YARGITAY KARARI
DAİRE : 13. Ceza Dairesi
ESAS NO : 2014/8887
KARAR NO : 2014/12435
KARAR TARİHİ : 02.04.2014
Tebliğname No : YE – 2014/42312
Hırsızlık ve konut dokunulmazlığının ihlâli suçlarından sanık Z.. G..’in, 5237 sayılı Türk Ceza Kanunu’nun 142/1-b, 35, 116/1, 119/1-c ve 62. (iki defa) maddeleri uyarınca 5 hapis ve 10 ay hapis cezaları ile cezalandırılmasına, 5271 sayılı Ceza Muhakemesi Kanunu’nun 231. maddesine göre hükmün açıklanmasının geri bırakılmasına ve 5 yıl denetim süresine tabi tutulmasına dair Tuzluca Asliye Ceza Mahkemesinin 14/03/2008 tarihli ve 2007/56 esas, 2008/24 sayılı kararının kesinleşmesini müteakip, sanığın deneme süresi içerisinde suç işlediğinden bahisle dosya üzerinden yapılan inceleme sonucunda önceki hükmün aynen infazına ilişkin aynı Mahkemenin 24/11/2011 tarihli ve 2007/56 esas, 2008/24 sayılı ek kararına karşı, Adalet Bakanlığının 24.01.2014 gün ve 2013/1981/6108 sayılı kanun yararına bozma isteminde bulunulduğundan bu işe ait dava dosyasının Yargıtay Cumhuriyet Başsavcılığının 07.02.2014 tarih ve 2014/42312 sayılı ihbarnamesiyle dairemize gönderilmekle incelendi.
MEZKUR İHBARNAMEDE;
Dosya kapsamına göre, söz konusu ek karar hükmün açıklanmasının geri bırakılması kararının açıklanması niteliğinde olup cezanın tür ve miktarına göre temyize tabi olduğu halde itiraza tabi olarak verildiği, kanun yolu başvuru süresinin başlangıç zamanı, başvuru şekli ve merciinin de gösterilmediği anlaşılmışsa da, anılan ek kararın sanığa tebliğ edildiği, ancak sanık tarafından her hangi bir kanun yoluna müracaat edilmediği cihetle kararın kesinleştiği düşünülerek yapılan incelemede,
1-5271 sayılı Ceza Muhakemesi Kanunu’nun 231/11. maddesinde düzenlenen “Denetim süresi içinde kasten yeni bir suç işlemesi veya denetimli serbestlik tedbirine ilişkin yükümlülüklere aykırı davranması halinde, mahkeme hükmü açıklar.
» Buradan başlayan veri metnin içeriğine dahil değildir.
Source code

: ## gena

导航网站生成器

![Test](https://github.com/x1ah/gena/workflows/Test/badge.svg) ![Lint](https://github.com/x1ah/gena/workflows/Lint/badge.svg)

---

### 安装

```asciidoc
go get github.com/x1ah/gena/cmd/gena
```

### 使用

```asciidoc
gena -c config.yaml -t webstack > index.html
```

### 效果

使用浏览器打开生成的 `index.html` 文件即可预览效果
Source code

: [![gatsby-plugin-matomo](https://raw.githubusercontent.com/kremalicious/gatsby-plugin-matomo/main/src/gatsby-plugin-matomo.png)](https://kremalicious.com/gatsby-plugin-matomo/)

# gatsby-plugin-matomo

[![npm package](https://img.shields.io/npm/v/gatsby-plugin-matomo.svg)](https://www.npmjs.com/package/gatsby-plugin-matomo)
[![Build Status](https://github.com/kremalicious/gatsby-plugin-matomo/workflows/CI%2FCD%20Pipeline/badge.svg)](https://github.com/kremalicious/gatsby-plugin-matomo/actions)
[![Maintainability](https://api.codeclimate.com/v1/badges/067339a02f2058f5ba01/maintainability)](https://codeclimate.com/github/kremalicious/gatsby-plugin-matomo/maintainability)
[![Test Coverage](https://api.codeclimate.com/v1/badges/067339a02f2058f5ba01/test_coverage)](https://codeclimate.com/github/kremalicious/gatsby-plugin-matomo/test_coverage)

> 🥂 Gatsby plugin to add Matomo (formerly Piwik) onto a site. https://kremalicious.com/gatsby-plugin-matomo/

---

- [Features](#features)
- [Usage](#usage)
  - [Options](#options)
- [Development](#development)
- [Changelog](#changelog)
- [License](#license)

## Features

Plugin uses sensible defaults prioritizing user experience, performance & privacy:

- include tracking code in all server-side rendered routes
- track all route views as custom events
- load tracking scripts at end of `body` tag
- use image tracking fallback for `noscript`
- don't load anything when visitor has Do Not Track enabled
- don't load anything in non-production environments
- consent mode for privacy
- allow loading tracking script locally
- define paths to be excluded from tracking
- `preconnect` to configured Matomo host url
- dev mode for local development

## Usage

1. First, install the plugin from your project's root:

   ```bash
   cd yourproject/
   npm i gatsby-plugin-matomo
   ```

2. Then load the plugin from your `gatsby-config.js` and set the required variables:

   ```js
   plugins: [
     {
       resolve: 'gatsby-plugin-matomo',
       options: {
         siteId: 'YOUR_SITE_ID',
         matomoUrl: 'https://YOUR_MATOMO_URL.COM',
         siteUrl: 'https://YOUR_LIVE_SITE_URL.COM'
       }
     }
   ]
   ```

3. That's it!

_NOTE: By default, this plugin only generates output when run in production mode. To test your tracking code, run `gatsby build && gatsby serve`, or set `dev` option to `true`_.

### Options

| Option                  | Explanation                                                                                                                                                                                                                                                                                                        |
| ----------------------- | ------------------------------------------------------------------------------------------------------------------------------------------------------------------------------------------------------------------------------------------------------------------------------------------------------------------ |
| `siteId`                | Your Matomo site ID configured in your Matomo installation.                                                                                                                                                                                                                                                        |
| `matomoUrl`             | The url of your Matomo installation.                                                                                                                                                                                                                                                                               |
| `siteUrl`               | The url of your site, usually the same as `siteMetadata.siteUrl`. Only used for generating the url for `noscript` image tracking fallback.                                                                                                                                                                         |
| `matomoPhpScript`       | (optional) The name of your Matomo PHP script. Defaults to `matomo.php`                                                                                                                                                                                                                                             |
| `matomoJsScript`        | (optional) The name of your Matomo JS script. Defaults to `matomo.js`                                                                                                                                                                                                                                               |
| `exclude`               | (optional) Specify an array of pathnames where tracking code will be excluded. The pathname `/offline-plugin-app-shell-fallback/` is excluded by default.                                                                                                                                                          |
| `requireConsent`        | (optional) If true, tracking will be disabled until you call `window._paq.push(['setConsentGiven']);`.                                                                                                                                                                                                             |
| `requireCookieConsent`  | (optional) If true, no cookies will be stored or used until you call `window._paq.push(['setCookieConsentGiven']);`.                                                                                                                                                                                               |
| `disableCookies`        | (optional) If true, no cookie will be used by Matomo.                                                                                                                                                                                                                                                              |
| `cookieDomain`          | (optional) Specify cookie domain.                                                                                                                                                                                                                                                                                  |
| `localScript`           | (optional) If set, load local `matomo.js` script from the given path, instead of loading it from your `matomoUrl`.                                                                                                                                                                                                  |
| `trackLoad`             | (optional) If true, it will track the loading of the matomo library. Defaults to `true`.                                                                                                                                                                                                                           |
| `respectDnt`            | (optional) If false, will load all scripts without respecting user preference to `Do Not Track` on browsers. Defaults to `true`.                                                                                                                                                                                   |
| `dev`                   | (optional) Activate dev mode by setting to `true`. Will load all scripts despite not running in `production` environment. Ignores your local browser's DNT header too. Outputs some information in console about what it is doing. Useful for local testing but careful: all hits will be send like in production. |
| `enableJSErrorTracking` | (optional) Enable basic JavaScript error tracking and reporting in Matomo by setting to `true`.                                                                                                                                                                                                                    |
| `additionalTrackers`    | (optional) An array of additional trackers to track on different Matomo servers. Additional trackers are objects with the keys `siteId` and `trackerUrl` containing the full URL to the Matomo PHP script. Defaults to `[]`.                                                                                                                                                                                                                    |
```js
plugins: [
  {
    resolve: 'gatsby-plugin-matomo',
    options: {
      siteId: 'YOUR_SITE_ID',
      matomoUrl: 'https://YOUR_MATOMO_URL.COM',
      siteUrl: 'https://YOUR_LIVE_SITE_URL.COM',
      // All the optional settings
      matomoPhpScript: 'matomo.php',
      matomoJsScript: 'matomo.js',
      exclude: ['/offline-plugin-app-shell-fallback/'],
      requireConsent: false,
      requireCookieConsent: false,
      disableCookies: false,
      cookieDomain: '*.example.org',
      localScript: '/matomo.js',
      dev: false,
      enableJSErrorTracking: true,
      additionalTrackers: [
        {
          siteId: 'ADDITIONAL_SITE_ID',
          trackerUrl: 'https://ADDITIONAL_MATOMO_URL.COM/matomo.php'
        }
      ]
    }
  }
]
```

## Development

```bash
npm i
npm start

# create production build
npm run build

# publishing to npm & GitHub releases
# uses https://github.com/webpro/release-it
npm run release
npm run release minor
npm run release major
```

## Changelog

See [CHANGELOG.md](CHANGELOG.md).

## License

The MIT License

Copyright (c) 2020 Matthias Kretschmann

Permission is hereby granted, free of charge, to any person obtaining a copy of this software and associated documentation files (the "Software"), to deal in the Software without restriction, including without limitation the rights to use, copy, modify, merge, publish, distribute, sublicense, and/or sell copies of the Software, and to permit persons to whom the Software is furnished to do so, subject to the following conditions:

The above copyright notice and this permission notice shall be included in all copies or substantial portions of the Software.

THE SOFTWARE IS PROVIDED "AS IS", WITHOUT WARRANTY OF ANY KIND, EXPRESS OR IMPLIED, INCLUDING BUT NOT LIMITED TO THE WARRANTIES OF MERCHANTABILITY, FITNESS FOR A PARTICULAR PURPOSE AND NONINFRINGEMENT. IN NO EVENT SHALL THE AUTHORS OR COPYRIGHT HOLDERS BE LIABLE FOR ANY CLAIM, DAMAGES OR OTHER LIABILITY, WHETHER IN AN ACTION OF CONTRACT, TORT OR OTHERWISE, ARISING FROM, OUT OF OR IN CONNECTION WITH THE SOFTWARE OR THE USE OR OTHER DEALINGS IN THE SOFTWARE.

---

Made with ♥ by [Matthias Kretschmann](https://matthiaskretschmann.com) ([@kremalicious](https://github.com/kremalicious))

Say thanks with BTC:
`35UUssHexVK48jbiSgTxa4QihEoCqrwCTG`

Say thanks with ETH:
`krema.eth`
Ancak mahkeme, kendisine yüklenen yükümlülükleri yerine getiremeyen sanığın durumunu değerlendirerek; cezanın yarısına kadar belirleyeceği bir kısmının infaz edilmemesine ya da koşullarının varlığı halinde hükümdeki hapis cezasının ertelenmesine veya seçenek yaptırımlara çevrilmesine karar vererek yeni bir mahkûmiyet hükmü kurabilir.” şeklindeki hükme göre, mahkemenin duruşma açarak sanığın hukukî durumunu değerlendirmesi gerekirken, savunma hakkı kısıtlanmak suretiyle yazılı şekilde karar verilmesinde,
2-Sanık hakkında infaz edilecek hüküm, hükmün açıklanmasının geri bırakılmasından sonra sanığın denetim süresi içinde yeni suç işlemesi nedeniyle kurulan yeni hüküm olacağından sanık hakkında yeniden ayrıntılı hüküm kurmak yerine, doğrudan infaz edilecek cezayı belirtmeden yalnızca önceki hükmün aynen infazına denilmek suretiyle karar verilmesinde isabet görülmediğinden 5271 sayılı CMK’nın 309. maddesi gereğince anılan kararın bozulması lüzumunun ihbar olunduğu anlaşılmış olmakla;
GEREĞİ GÖRÜŞÜLÜP DÜŞÜNÜLDÜ:
Kanun yaranna bozma istemine dayanan Yargıtay Cumhuriyet Başsavcılığının ihbar yazısı,incelenen dosya içeriğine göre yerinde görüldüğünden kabulü ile Tuzluca Asliye Ceza Mahkemesinin 24.11.2011 gün ve 2007/56 E. 2008/24 K. sayılı kararının Ceza Muhakemesi Kanununun 309. maddesi uyarınca yasa yararına BOZULMASINA, aynı yasanın 309/4-a maddesi uyarınca müteakip işlemlerin mahalli mahkemesince yerine getirilmesine 02.04.2014 gününde oybirliğiyle karar verildi.